Damascus says Syrian Kurdish autonomy negotiable
BEIRUT - ReutersThe Syrian government is open to negotiations with Kurds over their demand for autonomy within Syria’s borders, the foreign minister has said, striking a conciliatory tone as military tensions worsen between the sides in eastern Syria.
Walid al-Moualem said the government could discuss the Kurdish demand once Islamic State of Iraq and the Levant (ISIL) is defeated, state news agency SANA reported, citing an interview with Russia Today.
“This topic is open to negotiation and discussion and when we are done eliminating Daesh [ISIL], we can sit with our Kurdish sons and reach an understanding on a formula for the future,” Moualem said.
The Syrian Kurdish YPG, controls a swathe of northern Syria where the main Kurdish party, the PYD, and its allies have established autonomy since the start of the Syrian war in 2011.
Both groups are considered as terrorist groups by turkey for their ties to the outlawed Kurdistan Workers’ Party (PKK).
Syrian Kurds say their aim is to preserve that autonomy as part of a decentralized Syria, and they do not aim to follow the path of Kurds in Iraq who held an independence referendum on Sept. 25.
Moualem reiterated his government’s rejection of that referendum, saying Damascus supported Iraqi unity, but he noted that Syria’s Kurds “want a form of autonomy within the borders of the Syrian Arab Republic.”

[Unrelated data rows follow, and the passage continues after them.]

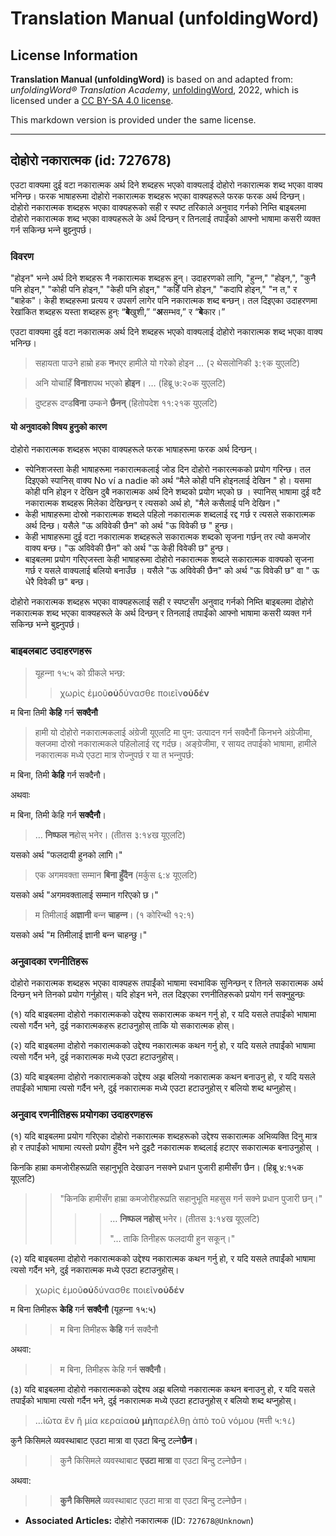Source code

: # Translation Manual (unfoldingWord)

## License Information

**Translation Manual (unfoldingWord)** is based on and adapted from: _unfoldingWord® Translation Academy_, [unfoldingWord](https://unfoldingword.org/utw), 2022, which is licensed under a [CC BY-SA 4.0 license](https://creativecommons.org/licenses/by-sa/4.0/legalcode.en).

This markdown version is provided under the same license.



--------------------------------

## दोहोरो नकारात्मक (id: 727678)

एउटा वाक्यमा दुई वटा नकारात्मक अर्थ दिने शब्दहरू भएको वाक्यलाई दोहोरो नकारात्मक शब्द भएका वाक्य भनिन्छ। फरक भाषाहरूमा दोहोरो नकारात्मक शब्दहरू भएका वाक्यहरूले फरक फरक अर्थ दिन्छन्। दोहोरो नकारात्मक शब्दहरू भएका वाक्यहरूको सही र स्पष्ट तरिकाले अनुवाद गर्नको निम्ति बाइबलमा दोहोरो नकारात्मक शब्द भएका वाक्यहरूले के अर्थ दिन्छन् र तिनलाई तपाईंको आफ्नो भाषामा कसरी व्यक्त गर्न सकिन्छ भन्‍ने बुझ्‍नुपर्छ।

### विवरण

"होइन" भन्‍ने अर्थ दिने शब्दहरू नै नकारात्मक शब्दहरू हुन्। उदाहरणको लागि, "हुन्‍न," "होइन,", "कुनै पनि होइन," "कोही पनि होइन," "केही पनि होइन," "कहिँ पनि होइन," "कदापि होइन," "न त," र "बाहेक"। केही शब्दहरूमा प्रत्यय र उपसर्ग लागेर पनि नकारात्मक शब्द बन्छन्। तल दिइएका उदाहरणमा रेखांकित शब्दहरू यस्ता शब्दहरू हुन्ः “**बे**खुशी,” “**अ**सम्भव,” र “**बे**कार।”

एउटा वाक्यमा दुई वटा नकारात्मक अर्थ दिने शब्दहरू भएको वाक्यलाई दोहोरो नकारात्मक शब्द भएका वाक्य भनिन्छ।

> सहायता पाउने हाम्रो हक **न**भएर हामीले यो गरेको होइन … (२ थेसलोनिकी ३:९क युएलटि)

> अनि योचाहिँ **विना**शपथ भएको **होइन**। … (हिब्रू ७:२०क युएलटि)

> दुष्‍टहरू दण्‍ड**विना** उम्‍कने **छैनन्** (हितोपदेश ११:२१क युएलटि)

#### यो अनुवादको विषय हुनुको कारण

दोहोरो नकारात्मक शब्दहरू भएका वाक्यहरूले फरक भाषाहरूमा फरक अर्थ दिन्छन्।

* स्पेनिशजस्ता केही भाषाहरूमा नकारात्मकलाई जोड दिन दोहोरो नकारत्मकको प्रयोग गरिन्छ। तल दिइएको स्पानिस् वाक्य No ví a nadie को अर्थ “मैले कोही पनि होइनलाई देखिन " हो। यसमा कोही पनि होइन र देखिन दुबै नकारात्मक अर्थ दिने शब्दको प्रयोग भएको छ । स्पानिस्‌ भाषामा दुई वटै नकारात्मक शब्दहरू मिलेका देखिन्छन् र त्यसको अर्थ हो, "मैले कसैलाई पनि देखिन।"
* केही भाषाहरूमा दोस्रो नकारात्मक शब्दले पहिलो नकारात्मक शब्दलाई रद्द गर्छ र त्यसले सकारात्मक अर्थ दिन्छ। यसैले "ऊ अविवेकी छैन" को अर्थ "ऊ विवेकी छ " हुन्छ।
* केही भाषाहरूमा दुई वटा नकारात्मक शब्दहरूले सकारात्मक शब्दको सृजना गर्छन् तर त्यो कमजोर वाक्य बन्छ। "ऊ अविवेकी छैन" को अर्थ "ऊ केही विवेकी छ" हुन्छ।
* बाइबलमा प्रयोग गरिएजस्ता केही भाषाहरूमा दोहोरो नकारात्मक शब्दले सकारात्मक वाक्यको सृजना गर्छ र यसले वाक्यलाई बलियो बनाउँछ । यसैले "ऊ अविवेकी छैन" को अर्थ "ऊ विवेकी छ" वा " ऊ धेरै विवेकी छ" बन्छ।

दोहोरो नकारात्मक शब्दहरू भएका वाक्यहरूलाई सही र स्पष्टसँग अनुवाद गर्नको निम्ति बाइबलमा दोहोरो नकारात्मक शब्द भएका वाक्यहरूले के अर्थ दिन्छन् र तिनलाई तपाईंको आफ्नो भाषामा कसरी व्यक्त गर्न सकिन्छ भन्‍ने बुझ्‍नुपर्छ।

### बाइबलबाट उदाहरणहरू

> यूहन्‍ना १५:५ को ग्रीकले भन्छ:
> 
> 
> > χωρὶς ἐμοῦ**οὐ**δύνασθε ποιεῖν**οὐδέν**

म बिना तिमी **केहि** गर्न **सक्दैनौ**

> हामी यो दोहोरो नकारात्मकलाई अंग्रेजी यूएलटि मा पुन: उत्पादन गर्न सक्दैनौं किनभने अंग्रेजीमा, क्लजमा दोस्रो नकारात्मकले पहिलोलाई रद्द गर्दछ। अङ्ग्रेजीमा, र सायद तपाईको भाषामा, हामीले नकारात्मक मध्ये एउटा मात्र रोज्‍नुपर्छ र या त भन्‍नुपर्छ:

म बिना, तिमी **केहि** गर्न सक्दैनौ।

अथवाः

म बिना, तिमी केहि गर्न **सक्दैनौ**।

> … **निष्फल** **न**होस् भनेर। (तीतस ३:१४ख यूएलटि)

यसको अर्थ "फलदायी हुनको लागि।"

> एक अगमवक्ता सम्मान **बिना हुँदैन** (मर्कुस ६:४ यूएलटि)

यसको अर्थ "अगमवक्तालाई सम्मान गरिएको छ।"

> म तिमीलाई **अज्ञानी** बन्‍न **चाहन्‍न**। (१ कोरिन्थी १२:१)

यसको अर्थ "म तिमीलाई ज्ञानी बन्‍न चाहन्छु।"

### अनुवादका रणनीतिहरू

दोहोरो नकारात्मक शब्दहरू भएका वाक्यहरू तपाईंको भाषामा स्वभाविक सुनिन्छन् र तिनले सकारात्मक अर्थ दिन्छन् भने तिनको प्रयोग गर्नुहोस्। यदि होइन भने, तल दिइएका रणनीतिहरूको प्रयोग गर्न सक्नुहुन्छः

(१) यदि बाइबलमा दोहोरो नकारात्मकको उद्देश्य सकारात्मक कथन गर्नु हो, र यदि यसले तपाईंको भाषामा त्यसो गर्दैन भने, दुई नकारात्मकहरू हटाउनुहोस् ताकि यो सकारात्मक होस्।

(२) यदि बाइबलमा दोहोरो नकारात्मकको उद्देश्य नकारात्मक कथन गर्नु हो, र यदि यसले तपाईंको भाषामा त्यसो गर्दैन भने, दुई नकारात्मक मध्ये एउटा हटाउनुहोस्।

(3\) यदि बाइबलमा दोहोरो नकारात्मकको उद्देश्य अझ बलियो नकारात्मक कथन बनाउनु हो, र यदि यसले तपाईंको भाषामा त्यसो गर्दैन भने, दुई नकारात्मक मध्ये एउटा हटाउनुहोस् र बलियो शब्द थप्‍नुहोस्।

### अनुवाद रणनीतिहरू प्रयोगका उदाहरणहरू

(१) यदि बाइबलमा प्रयोग गरिएका दोहोरो नकारात्मक शब्दहरूको उद्देश्य सकारात्मक अभिव्यक्ति दिनु मात्र हो र तपाईंको भाषामा त्यस्तो प्रयोग हुँदैन भने दुइटै नकारात्मक शब्दलाई हटाएर सकारात्मक बनाउनुहोस् ।

किनकि हाम्रा कमजोरीहरूप्रति सहानुभूति देखाउन नसक्ने प्रधान पुजारी हामीसँग छैन। (हिब्रू ४:१५क यूएलटि)

> > "किनकि हामीसँग हाम्रा कमजोरीहरूप्रति सहानुभूति महसुस गर्न सक्ने प्रधान पुजारी छन्।"
> > 
> > 
> > > > … **निष्फल नहोस्** भनेर। (तीतस ३:१४ख यूएलटि)
> > > > 
> > > > "… ताकि तिनीहरू फलदायी हुन सकून्।"

(२) यदि बाइबलमा दोहोरो नकारात्मकको उद्देश्य नकारात्मक कथन गर्नु हो, र यदि यसले तपाईंको भाषामा त्यसो गर्दैन भने, दुई नकारात्मक मध्ये एउटा हटाउनुहोस्।

> χωρὶς ἐμοῦ**οὐ**δύνασθε ποιεῖν**οὐδέν**

म बिना तिमीहरू **केहि** गर्न **सक्दैनौ** (यूहन्‍ना १५:५)

> > म बिना तिमीहरू **केहि** गर्न सक्दैनौ

अथवा:

> > म बिना, तिमीहरू केहि गर्न **सक्दैनौ**।

(३) यदि बाइबलमा दोहोरो नकारात्मकको उद्देश्य अझ बलियो नकारात्मक कथन बनाउनु हो, र यदि यसले तपाईंको भाषामा त्यसो गर्दैन भने, दुई नकारात्मक मध्ये एउटा हटाउनुहोस् र बलियो शब्द थप्‍नुहोस्।

> …ἰῶτα ἓν ἢ μία κεραία**οὐ μὴ**παρέλθῃ ἀπὸ τοῦ νόμου (मत्ती ५:१८)

कुनै किसिमले व्यवस्थाबाट एउटा मात्रा वा एउटा बिन्दु टल्ने**छैन**।

> > कुनै किसिमले व्यवस्थाबाट **एउटा मात्रा** वा एउटा बिन्दु टल्नेछैन।

अथवा:

> > **कुनै किसिमले** व्यवस्थाबाट एउटा मात्रा वा एउटा बिन्दु टल्नेछैन।

* **Associated Articles:** दोहोरो नकारात्मक (ID: `727678@Unknown`)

Kurdish-led authorities in northern Syria held elections last week to choose local community leaders, the first stage of a three-phase process that will culminate in January with the election of a parliament.
The YPG has been a major partner for the U.S.-led coalition against ISIL in eastern and northern Syria, fighting as part of the Syrian Democratic Forces alliance (SDF).
While the YPG and Damascus have mostly avoided confrontation, tensions have flared as the U.S.-backed SDF and the Russian-backed Syrian army wage separate campaigns against ISIL in Deir ez-Zor province.
The SDF accused the Syrian government and its Russian ally of striking its fighters on Sept. 25, something Moscow denied.
Earlier this year, Moualem characterized the Syrian Kurdish battle against ISIL as legitimate and suggested an accommodation could be reached with the Syrian Kurds. President Bashar al-Assad has vowed to take back the whole of Syria.